Mixed strategy has real but bounded cost. F runs 43% slower than D because every row goes through a per-field inspection to determine delete/anonymize/retain treatment, and stats.retained is accumulated. The stats.retained output is what makes the package auditable — you get a record of every field retained and why, which is what compliance reviewers ask for.

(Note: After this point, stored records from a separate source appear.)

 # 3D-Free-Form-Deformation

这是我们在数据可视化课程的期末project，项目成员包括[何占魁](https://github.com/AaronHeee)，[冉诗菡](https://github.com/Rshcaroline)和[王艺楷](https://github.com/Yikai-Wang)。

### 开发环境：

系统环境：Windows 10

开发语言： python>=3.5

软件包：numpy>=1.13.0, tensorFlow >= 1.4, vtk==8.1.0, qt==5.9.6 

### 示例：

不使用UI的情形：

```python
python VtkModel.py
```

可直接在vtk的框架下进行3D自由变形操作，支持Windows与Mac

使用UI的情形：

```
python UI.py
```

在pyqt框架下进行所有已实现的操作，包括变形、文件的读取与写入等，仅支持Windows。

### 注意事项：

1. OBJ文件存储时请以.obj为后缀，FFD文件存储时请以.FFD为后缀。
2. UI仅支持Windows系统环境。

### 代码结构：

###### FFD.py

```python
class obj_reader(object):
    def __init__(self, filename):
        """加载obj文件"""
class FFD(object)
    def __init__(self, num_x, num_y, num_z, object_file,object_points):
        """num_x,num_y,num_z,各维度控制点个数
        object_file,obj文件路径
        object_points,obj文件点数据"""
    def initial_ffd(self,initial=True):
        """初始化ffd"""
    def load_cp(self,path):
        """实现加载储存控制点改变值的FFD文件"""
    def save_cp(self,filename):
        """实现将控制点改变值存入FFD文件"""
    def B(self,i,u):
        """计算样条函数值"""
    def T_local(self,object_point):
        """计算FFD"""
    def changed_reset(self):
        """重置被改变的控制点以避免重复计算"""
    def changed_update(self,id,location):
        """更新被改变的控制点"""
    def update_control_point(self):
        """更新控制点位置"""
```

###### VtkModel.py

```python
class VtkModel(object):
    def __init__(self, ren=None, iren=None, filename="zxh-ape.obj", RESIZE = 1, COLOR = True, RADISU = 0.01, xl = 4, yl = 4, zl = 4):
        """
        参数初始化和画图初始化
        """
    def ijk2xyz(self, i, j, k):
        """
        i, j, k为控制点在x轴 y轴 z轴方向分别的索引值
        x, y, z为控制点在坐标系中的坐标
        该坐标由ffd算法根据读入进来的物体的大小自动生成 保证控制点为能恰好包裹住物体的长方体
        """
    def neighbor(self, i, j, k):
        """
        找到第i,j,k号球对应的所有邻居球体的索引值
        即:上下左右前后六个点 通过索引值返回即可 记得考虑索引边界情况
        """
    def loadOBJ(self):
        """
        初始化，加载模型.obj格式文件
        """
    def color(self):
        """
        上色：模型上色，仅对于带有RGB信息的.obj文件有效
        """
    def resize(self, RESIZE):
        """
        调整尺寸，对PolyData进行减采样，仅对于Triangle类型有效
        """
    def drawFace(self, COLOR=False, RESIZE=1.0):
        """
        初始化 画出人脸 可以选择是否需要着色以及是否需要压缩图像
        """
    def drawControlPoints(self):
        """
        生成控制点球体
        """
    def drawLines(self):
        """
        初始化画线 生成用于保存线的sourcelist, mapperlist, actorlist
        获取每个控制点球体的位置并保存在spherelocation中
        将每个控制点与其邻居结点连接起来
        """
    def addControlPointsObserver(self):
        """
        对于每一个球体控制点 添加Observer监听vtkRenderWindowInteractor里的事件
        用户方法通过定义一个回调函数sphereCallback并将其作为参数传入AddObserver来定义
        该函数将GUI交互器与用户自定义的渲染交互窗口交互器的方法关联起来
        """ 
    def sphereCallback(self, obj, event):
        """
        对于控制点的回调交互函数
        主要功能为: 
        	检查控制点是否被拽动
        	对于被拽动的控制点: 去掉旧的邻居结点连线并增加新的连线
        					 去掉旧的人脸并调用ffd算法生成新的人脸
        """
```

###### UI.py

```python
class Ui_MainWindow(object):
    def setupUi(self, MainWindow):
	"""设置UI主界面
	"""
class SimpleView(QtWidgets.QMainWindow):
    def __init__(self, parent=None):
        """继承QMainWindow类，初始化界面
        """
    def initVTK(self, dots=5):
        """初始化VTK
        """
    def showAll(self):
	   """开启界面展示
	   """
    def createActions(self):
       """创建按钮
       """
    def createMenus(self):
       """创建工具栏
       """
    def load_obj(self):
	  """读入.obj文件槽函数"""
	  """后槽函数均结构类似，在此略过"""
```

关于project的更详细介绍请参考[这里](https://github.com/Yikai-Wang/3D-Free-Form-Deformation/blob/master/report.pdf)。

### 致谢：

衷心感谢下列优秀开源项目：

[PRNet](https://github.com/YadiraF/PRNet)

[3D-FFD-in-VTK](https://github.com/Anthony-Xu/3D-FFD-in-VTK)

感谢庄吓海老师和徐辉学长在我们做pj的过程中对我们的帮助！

Policy compilation is a one-time cost. At 2µs per entity it's invisible; even a registry with 100 entities compiles in 200µs during module boot.
Production Notes
- Numbers above reflect library overhead only — with Prisma + PostgreSQL, expect the dominant cost to be the
findMany/updateMany/deleteManyqueries. For 1000-row scales those are typically 10-50ms, so the library overhead is <5% of wall time. - Export's ZIP cost is linear in total bytes, not rows. If your rows average 1KB each, 1000 rows is 1MB pre-compression — ZIP handles that in milliseconds.
- If you implement a custom
EntityExecutor, it's the dominant cost. The bench's in-memory executor is fast specifically so the numbers reflect the library, not the adapter.